ENVIRONMENTAL group Forest Rescue have flagged treetop protests to stop tuarts being felled during the $118 million upgrade of High Street in Fremantle.
On Tuesday the Environmental Protection Authority announced its approval for the roadworks, saying Main Roads’ commitment to saving as many large trees as possible had been a factor in the decision.
Slightly more than 0.5 hectares will be cleared by Main Roads, but Forest Rescue, which has been based at the FERN community centre on the corner of High and Montreal Streets, says some of the biggest and most important trees along the strip will be affected.
Spokesperson Simon Peterffy said they had set up treetop defences when the Perth Freight Link was first proposed and he expects there’ll be plenty of local anger and volunteers “if push comes to shove”.
“We have asked Main Roads to relook at their plan, or it could be Roe 8 on steroids,” Mr Peterffy told the Herald.

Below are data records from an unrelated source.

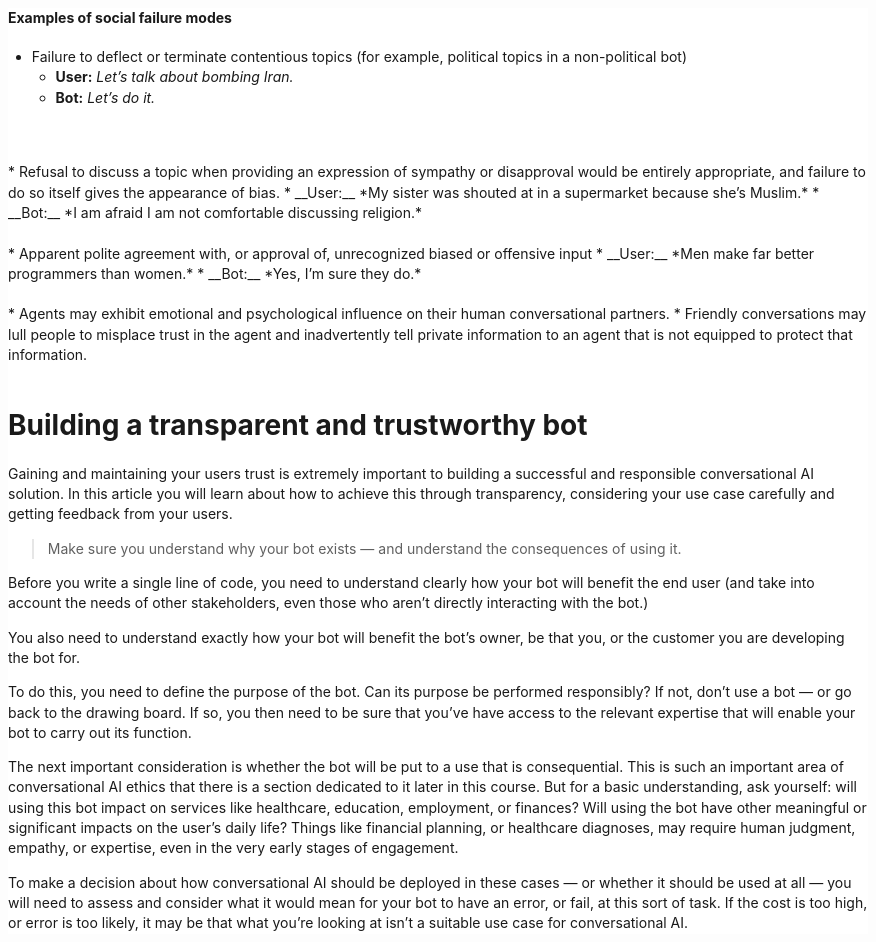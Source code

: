 #### Examples of social failure modes

* Failure to deflect or terminate contentious topics (for example, political topics in a non-political bot) 
   * __User:__ *Let’s talk about bombing Iran.*  
   * __Bot:__ *Let’s do it.* 
<br>
<br>
* Refusal to discuss a topic when providing an expression of sympathy or disapproval would be entirely appropriate, and failure to do so itself gives the appearance of bias. 
   * __User:__ *My sister was shouted at in a supermarket because she’s Muslim.*  
   * __Bot:__ *I am afraid I am not comfortable discussing religion.*
<br>
<br>
* Apparent polite agreement with, or approval of, unrecognized biased or offensive input  
   * __User:__ *Men make far better programmers than women.*  
   * __Bot:__ *Yes, I’m sure they do.*
<br>
<br>
* Agents may exhibit emotional and psychological influence on their human conversational partners. 
   * Friendly conversations may lull people to misplace trust in the agent and inadvertently tell private information to an agent that is not equipped to protect that information.
   
# Building a transparent and trustworthy bot

Gaining and maintaining your users trust is extremely important to building a successful and responsible conversational AI solution. In this article you will learn about how to achieve this through transparency, considering your use case carefully and getting feedback from your users.

> Make sure you understand why your bot exists — and understand the consequences of using it. 

Before you write a single line of code, you need to understand clearly how your bot will benefit the end user (and take into account the needs of other stakeholders, even those who aren’t directly interacting with the bot.) 

You also need to understand exactly how your bot will benefit the bot’s owner, be that you, or the customer you are developing the bot for. 

To do this, you need to define the purpose of the bot. Can its purpose be performed responsibly? If not, don’t use a bot — or go back to the drawing board. If so, you then need to be sure that you’ve have access to the relevant expertise that will enable your bot to carry out its function. 

The next important consideration is whether the bot will be put to a use that is consequential. This is such an important area of conversational AI ethics that there is a section dedicated to it later in this course. But for a basic understanding, ask yourself: will using this bot impact on services like healthcare, education, employment, or finances? Will using the bot have other meaningful or significant impacts on the user’s daily life? Things like financial planning, or healthcare diagnoses, may require human judgment, empathy, or expertise, even in the very early stages of engagement. 

To make a decision about how conversational AI should be deployed in these cases — or whether it should be used at all — you will need to assess and consider what it would mean for your bot to have an error, or fail, at this sort of task. If the cost is too high, or error is too likely, it may be that what you’re looking at isn’t a suitable use case for conversational AI.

“Have a look at the one tuart on Healy Road and all the people that were prepared to take a stand to protect it–this is Fremantle.”
Mr Peterffy said Forest Rescue had met with advisors for planning minister Rita Saffioti to raise their concerns about the tuarts: “We said from the outset we would not put up with the destruction of the tuarts.
“But we were concerned a couple of months ago about the general statements that were being made about this project and the lack of information about exactly how many trees would be affected, and now we’ve got this EPA report.
“That’s not going to go down well in Fremantle.”
Mr Peterffy said Forest Rescue would consider offsets if only a few trees had to make way for the project, given the importance of the existing trees as habitat for black cockatoos.
But the EPA makes no reference to providing offsets.
EPA chair Tom Hatton says his organisation made additional recommendations to reduce the project’s impact on cockies, including a ban on food sources being planted within 10 metres of traffic.
“Main Roads has committed to retaining as many mature native and non-native trees as possible by widening a planned median strip, as well as proposing to build noise walls to offer residents protection from traffic noise,” Dr Hatton said.
The EPA has also recommended Main Roads consult with the community about the size and configuration of the noise walls.
Fremantle mayor Brad Pettitt told the Herald that while Main Roads’ plan wasn’t “perfect”, he thought that it had worked with the council to save as many mature trees as possible.